TASK INSTRUCTIONS:
Return the full set of entries below exactly, leaving every image out.

Dataset records:
-*-*-
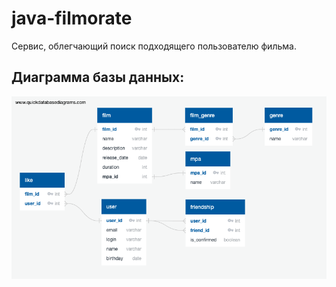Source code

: # java-filmorate
Сервис, облегчающий поиск подходящего пользователю фильма.

## Диаграмма базы данных:
![alt text](https://github.com/MatveevaVeronikaViktorovna/java-filmorate/blob/add-database/src/main/resources/ERD/filmorate_ERD.png?raw=true)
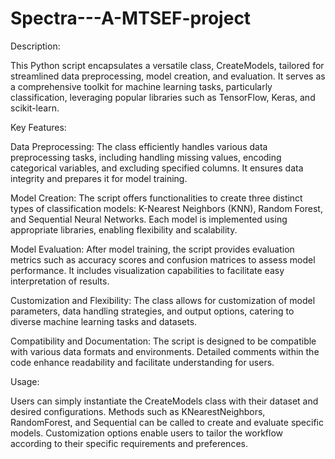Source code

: # Spectra---A-MTSEF-project
Description:

This Python script encapsulates a versatile class, CreateModels, tailored for streamlined data preprocessing, model creation, and evaluation. It serves as a comprehensive toolkit for machine learning tasks, particularly classification, leveraging popular libraries such as TensorFlow, Keras, and scikit-learn.

Key Features:

Data Preprocessing: The class efficiently handles various data preprocessing tasks, including handling missing values, encoding categorical variables, and excluding specified columns. It ensures data integrity and prepares it for model training.

Model Creation: The script offers functionalities to create three distinct types of classification models: K-Nearest Neighbors (KNN), Random Forest, and Sequential Neural Networks. Each model is implemented using appropriate libraries, enabling flexibility and scalability.

Model Evaluation: After model training, the script provides evaluation metrics such as accuracy scores and confusion matrices to assess model performance. It includes visualization capabilities to facilitate easy interpretation of results.

Customization and Flexibility: The class allows for customization of model parameters, data handling strategies, and output options, catering to diverse machine learning tasks and datasets.

Compatibility and Documentation: The script is designed to be compatible with various data formats and environments. Detailed comments within the code enhance readability and facilitate understanding for users.

Usage:

Users can simply instantiate the CreateModels class with their dataset and desired configurations.
Methods such as KNearestNeighbors, RandomForest, and Sequential can be called to create and evaluate specific models.
Customization options enable users to tailor the workflow according to their specific requirements and preferences.
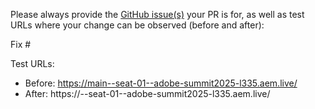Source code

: Please always provide the [GitHub issue(s)](../issues) your PR is for, as well as test URLs where your change can be observed (before and after):

Fix #<gh-issue-id>

Test URLs:
- Before: https://main--seat-01--adobe-summit2025-l335.aem.live/
- After: https://<branch>--seat-01--adobe-summit2025-l335.aem.live/
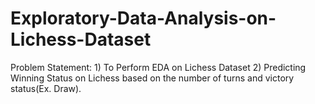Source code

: # Exploratory-Data-Analysis-on-Lichess-Dataset


Problem Statement: 
    1) To Perform EDA on Lichess Dataset 
    2) Predicting Winning Status on Lichess based on 
       the number of turns and victory status(Ex. Draw).  
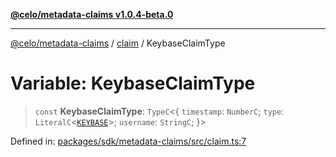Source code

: [**@celo/metadata-claims v1.0.4-beta.0**](../../README.md)

***

[@celo/metadata-claims](../../README.md) / [claim](../README.md) / KeybaseClaimType

# Variable: KeybaseClaimType

> `const` **KeybaseClaimType**: `TypeC`\<\{ `timestamp`: `NumberC`; `type`: `LiteralC`\<[`KEYBASE`](../../types/enumerations/ClaimTypes.md#keybase)\>; `username`: `StringC`; \}\>

Defined in: [packages/sdk/metadata-claims/src/claim.ts:7](https://github.com/celo-org/developer-tooling/blob/master/packages/sdk/metadata-claims/src/claim.ts#L7)
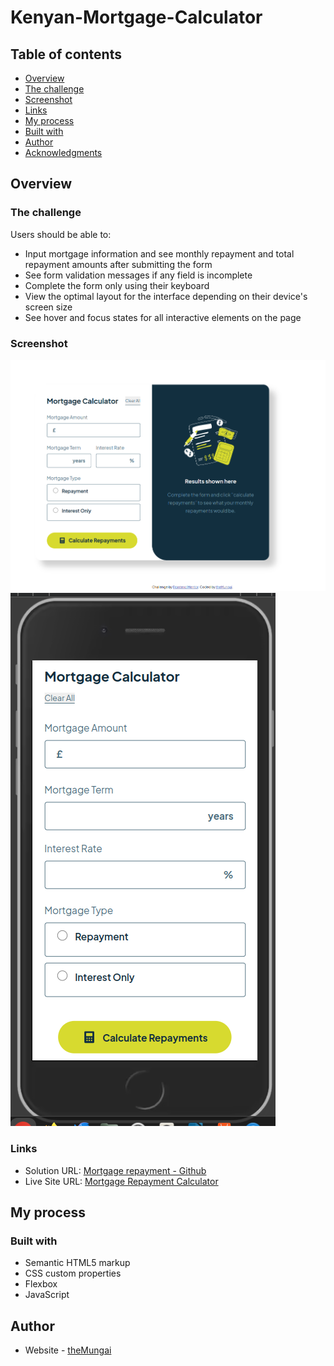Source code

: # Kenyan-Mortgage-Calculator

## Table of contents

  - [Overview](#overview)
  - [The challenge](#the-challenge)
  - [Screenshot](#screenshot)
  - [Links](#links)
  - [My process](#my-process)
  - [Built with](#built-with)
  - [Author](#author)
  - [Acknowledgments](#acknowledgments)

## Overview

### The challenge

Users should be able to:

- Input mortgage information and see monthly repayment and total repayment amounts after submitting the form
- See form validation messages if any field is incomplete
- Complete the form only using their keyboard
- View the optimal layout for the interface depending on their device's screen size
- See hover and focus states for all interactive elements on the page

### Screenshot

![](/screenshots/Desktop.png)
![](/screenshots/Mobile-device.png)


### Links

- Solution URL: [Mortgage repayment - Github ](https://github.com/theMungai)
- Live Site URL: [Mortgage Repayment Calculator](https://your-live-site-url.com)

## My process

### Built with

- Semantic HTML5 markup
- CSS custom properties
- Flexbox
- JavaScript


## Author

- Website - [theMungai](https://github.com/theMungai)
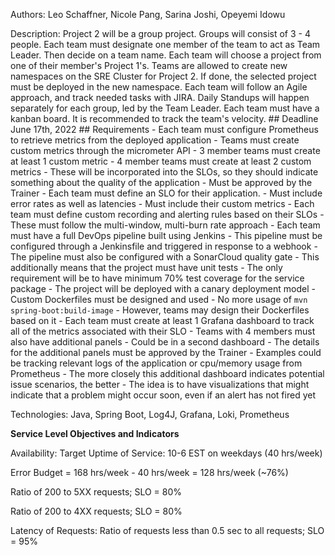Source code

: Authors: Leo Schaffner, Nicole Pang, Sarina Joshi, Opeyemi Idowu

Description:
Project 2 will be a group project. Groups will consist of 3 - 4 people. Each team must designate one member of the team to act as Team Leader. Then decide on a team name. Each team will choose a project from one of their member's Project 1's. Teams are allowed to create new namespaces on the SRE Cluster for Project 2. If done, the selected project must be deployed in the new namespace. Each team will follow an Agile approach, and track needed tasks with JIRA. Daily Standups will happen separately for each group, led by the Team Leader. Each team must have a kanban board. It is recommended to track the team's velocity. ## Deadline June 17th, 2022 ## Requirements - Each team must configure Prometheus to retrieve metrics from the deployed application - Teams must create custom metrics through the micrometer API - 3 member teams must create at least 1 custom metric - 4 member teams must create at least 2 custom metrics - These will be incorporated into the SLOs, so they should indicate something about the quality of the application - Must be approved by the Trainer - Each team must define an SLO for their application. - Must include error rates as well as latencies - Must include their custom metrics - Each team must define custom recording and alerting rules based on their SLOs - These must follow the multi-window, multi-burn rate approach - Each team must have a full DevOps pipeline built using Jenkins - This pipeline must be configured through a Jenkinsfile and triggered in response to a webhook - The pipeline must also be configured with a SonarCloud quality gate - This additionally means that the project must have unit tests - The only requirement will be to have minimum 70% test coverage for the service package - The project will be deployed with a canary deployment model - Custom Dockerfiles must be designed and used - No more usage of `mvn spring-boot:build-image` - However, teams may design their Dockerfiles based on it - Each team must create at least 1 Grafana dashboard to track all of the metrics associated with their SLO - Teams with 4 members must also have additional panels - Could be in a second dashboard - The details for the additional panels must be approved by the Trainer - Examples could be tracking relevant logs of the application or cpu/memory usage from Prometheus - The more closely this additional dashboard indicates potential issue scenarios, the better - The idea is to have visualizations that might indicate that a problem might occur soon, even if an alert has not fired yet

Technologies:
Java, Spring Boot, Log4J, Grafana, Loki, Prometheus

**Service Level Objectives and Indicators**

Availability:
Target Uptime of Service: 10-6 EST on weekdays (40 hrs/week)

Error Budget = 168 hrs/week - 40 hrs/week = 128 hrs/week (~76%)

Ratio of 200 to 5XX requests;
SLO = 80%

Ratio of 200 to 4XX requests;
SLO = 80%

Latency of Requests: Ratio of requests less than 0.5 sec to all requests;
SLO = 95%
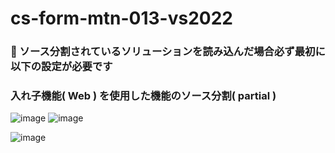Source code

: # cs-form-mtn-013-vs2022

### 🔴 ソース分割されているソリューションを読み込んだ場合必ず最初に以下の設定が必要です

### 入れ子機能( Web ) を使用した機能のソース分割( partial )

![image](https://github.com/winofsql/cs-form-mtn-013-vs2022/assets/1501327/35c1436b-e278-4930-bef2-d473b02af62b)
![image](https://github.com/winofsql/cs-form-mtn-013-vs2022/assets/1501327/33dddcd2-a592-42b2-aacb-500caded1089)

![image](https://github.com/winofsql/cs-form-mtn-013-vs2022/assets/1501327/1f84407b-6a82-4b47-b8db-42a90bc6319f)
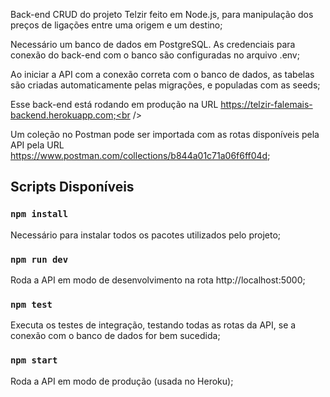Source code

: Back-end CRUD do projeto Telzir feito em Node.js, para manipulação dos preços de ligações entre uma origem e um destino;<br />

Necessário um banco de dados em PostgreSQL. As credenciais para conexão do back-end com o banco são configuradas no arquivo .env;<br />

Ao iniciar a API com a conexão correta com o banco de dados, as tabelas são criadas automaticamente pelas migrações, e populadas com as seeds;<br />

Esse back-end está rodando em produção na URL https://telzir-falemais-backend.herokuapp.com;<br />

Um coleção no Postman pode ser importada com as rotas disponíveis pela API pela URL https://www.postman.com/collections/b844a01c71a06f6ff04d;

## Scripts Disponíveis

### `npm install`

Necessário para instalar todos os pacotes utilizados pelo projeto;<br />

### `npm run dev`

Roda a API em modo de desenvolvimento na rota http://localhost:5000;<br />

### `npm test`

Executa os testes de integração, testando todas as rotas da API, se a conexão com o banco de dados for bem sucedida;<br />

### `npm start`

Roda a API em modo de produção (usada no Heroku);<br />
-*-*-
ANSWER:
Source code

: # java-filmorate
Сервис, облегчающий поиск подходящего пользователю фильма.

## Диаграмма базы данных:
![alt text](https://github.com/MatveevaVeronikaViktorovna/java-filmorate/blob/add-database/src/main/resources/ERD/filmorate_ERD.png?raw=true)
Source code

: # Spectra---A-MTSEF-project
Description:

This Python script encapsulates a versatile class, CreateModels, tailored for streamlined data preprocessing, model creation, and evaluation. It serves as a comprehensive toolkit for machine learning tasks, particularly classification, leveraging popular libraries such as TensorFlow, Keras, and scikit-learn.

Key Features:

Data Preprocessing: The class efficiently handles various data preprocessing tasks, including handling missing values, encoding categorical variables, and excluding specified columns. It ensures data integrity and prepares it for model training.

Model Creation: The script offers functionalities to create three distinct types of classification models: K-Nearest Neighbors (KNN), Random Forest, and Sequential Neural Networks. Each model is implemented using appropriate libraries, enabling flexibility and scalability.

Model Evaluation: After model training, the script provides evaluation metrics such as accuracy scores and confusion matrices to assess model performance. It includes visualization capabilities to facilitate easy interpretation of results.

Customization and Flexibility: The class allows for customization of model parameters, data handling strategies, and output options, catering to diverse machine learning tasks and datasets.

Compatibility and Documentation: The script is designed to be compatible with various data formats and environments. Detailed comments within the code enhance readability and facilitate understanding for users.

Usage:

Users can simply instantiate the CreateModels class with their dataset and desired configurations.
Methods such as KNearestNeighbors, RandomForest, and Sequential can be called to create and evaluate specific models.
Customization options enable users to tailor the workflow according to their specific requirements and preferences.
Source code

: Please always provide the [GitHub issue(s)](../issues) your PR is for, as well as test URLs where your change can be observed (before and after):

Fix #<gh-issue-id>

Test URLs:
- Before: https://main--seat-01--adobe-summit2025-l335.aem.live/
- After: https://<branch>--seat-01--adobe-summit2025-l335.aem.live/
Source code

: # Exploratory-Data-Analysis-on-Lichess-Dataset


Problem Statement: 
    1) To Perform EDA on Lichess Dataset 
    2) Predicting Winning Status on Lichess based on 
       the number of turns and victory status(Ex. Draw).  
Source code

: [**@celo/metadata-claims v1.0.4-beta.0**](../../README.md)

***

[@celo/metadata-claims](../../README.md) / [claim](../README.md) / KeybaseClaimType

# Variable: KeybaseClaimType

> `const` **KeybaseClaimType**: `TypeC`\<\{ `timestamp`: `NumberC`; `type`: `LiteralC`\<[`KEYBASE`](../../types/enumerations/ClaimTypes.md#keybase)\>; `username`: `StringC`; \}\>

Defined in: [packages/sdk/metadata-claims/src/claim.ts:7](https://github.com/celo-org/developer-tooling/blob/master/packages/sdk/metadata-claims/src/claim.ts#L7)
Source code

: # Kenyan-Mortgage-Calculator

## Table of contents

  - [Overview](#overview)
  - [The challenge](#the-challenge)
  - [Screenshot](#screenshot)
  - [Links](#links)
  - [My process](#my-process)
  - [Built with](#built-with)
  - [Author](#author)
  - [Acknowledgments](#acknowledgments)

## Overview

### The challenge

Users should be able to:

- Input mortgage information and see monthly repayment and total repayment amounts after submitting the form
- See form validation messages if any field is incomplete
- Complete the form only using their keyboard
- View the optimal layout for the interface depending on their device's screen size
- See hover and focus states for all interactive elements on the page

### Screenshot

![](/screenshots/Desktop.png)
![](/screenshots/Mobile-device.png)


### Links

- Solution URL: [Mortgage repayment - Github ](https://github.com/theMungai)
- Live Site URL: [Mortgage Repayment Calculator](https://your-live-site-url.com)

## My process

### Built with

- Semantic HTML5 markup
- CSS custom properties
- Flexbox
- JavaScript


## Author

- Website - [theMungai](https://github.com/theMungai)
Source code

: Authors: Leo Schaffner, Nicole Pang, Sarina Joshi, Opeyemi Idowu

Description:
Project 2 will be a group project. Groups will consist of 3 - 4 people. Each team must designate one member of the team to act as Team Leader. Then decide on a team name. Each team will choose a project from one of their member's Project 1's. Teams are allowed to create new namespaces on the SRE Cluster for Project 2. If done, the selected project must be deployed in the new namespace. Each team will follow an Agile approach, and track needed tasks with JIRA. Daily Standups will happen separately for each group, led by the Team Leader. Each team must have a kanban board. It is recommended to track the team's velocity. ## Deadline June 17th, 2022 ## Requirements - Each team must configure Prometheus to retrieve metrics from the deployed application - Teams must create custom metrics through the micrometer API - 3 member teams must create at least 1 custom metric - 4 member teams must create at least 2 custom metrics - These will be incorporated into the SLOs, so they should indicate something about the quality of the application - Must be approved by the Trainer - Each team must define an SLO for their application. - Must include error rates as well as latencies - Must include their custom metrics - Each team must define custom recording and alerting rules based on their SLOs - These must follow the multi-window, multi-burn rate approach - Each team must have a full DevOps pipeline built using Jenkins - This pipeline must be configured through a Jenkinsfile and triggered in response to a webhook - The pipeline must also be configured with a SonarCloud quality gate - This additionally means that the project must have unit tests - The only requirement will be to have minimum 70% test coverage for the service package - The project will be deployed with a canary deployment model - Custom Dockerfiles must be designed and used - No more usage of `mvn spring-boot:build-image` - However, teams may design their Dockerfiles based on it - Each team must create at least 1 Grafana dashboard to track all of the metrics associated with their SLO - Teams with 4 members must also have additional panels - Could be in a second dashboard - The details for the additional panels must be approved by the Trainer - Examples could be tracking relevant logs of the application or cpu/memory usage from Prometheus - The more closely this additional dashboard indicates potential issue scenarios, the better - The idea is to have visualizations that might indicate that a problem might occur soon, even if an alert has not fired yet

Technologies:
Java, Spring Boot, Log4J, Grafana, Loki, Prometheus

**Service Level Objectives and Indicators**

Availability:
Target Uptime of Service: 10-6 EST on weekdays (40 hrs/week)

Error Budget = 168 hrs/week - 40 hrs/week = 128 hrs/week (~76%)

Ratio of 200 to 5XX requests;
SLO = 80%

Ratio of 200 to 4XX requests;
SLO = 80%

Latency of Requests: Ratio of requests less than 0.5 sec to all requests;
SLO = 95%
Source code

: # cs-form-mtn-013-vs2022

### 🔴 ソース分割されているソリューションを読み込んだ場合必ず最初に以下の設定が必要です

### 入れ子機能( Web ) を使用した機能のソース分割( partial )

![image](https://github.com/winofsql/cs-form-mtn-013-vs2022/assets/1501327/35c1436b-e278-4930-bef2-d473b02af62b)
![image](https://github.com/winofsql/cs-form-mtn-013-vs2022/assets/1501327/33dddcd2-a592-42b2-aacb-500caded1089)

![image](https://github.com/winofsql/cs-form-mtn-013-vs2022/assets/1501327/1f84407b-6a82-4b47-b8db-42a90bc6319f)
Source code

: Back-end CRUD do projeto Telzir feito em Node.js, para manipulação dos preços de ligações entre uma origem e um destino;<br />

Necessário um banco de dados em PostgreSQL. As credenciais para conexão do back-end com o banco são configuradas no arquivo .env;<br />

Ao iniciar a API com a conexão correta com o banco de dados, as tabelas são criadas automaticamente pelas migrações, e populadas com as seeds;<br />

Esse back-end está rodando em produção na URL https://telzir-falemais-backend.herokuapp.com;<br />

Um coleção no Postman pode ser importada com as rotas disponíveis pela API pela URL https://www.postman.com/collections/b844a01c71a06f6ff04d;

## Scripts Disponíveis

### `npm install`

Necessário para instalar todos os pacotes utilizados pelo projeto;<br />

### `npm run dev`

Roda a API em modo de desenvolvimento na rota http://localhost:5000;<br />

### `npm test`

Executa os testes de integração, testando todas as rotas da API, se a conexão com o banco de dados for bem sucedida;<br />

### `npm start`

Roda a API em modo de produção (usada no Heroku);<br />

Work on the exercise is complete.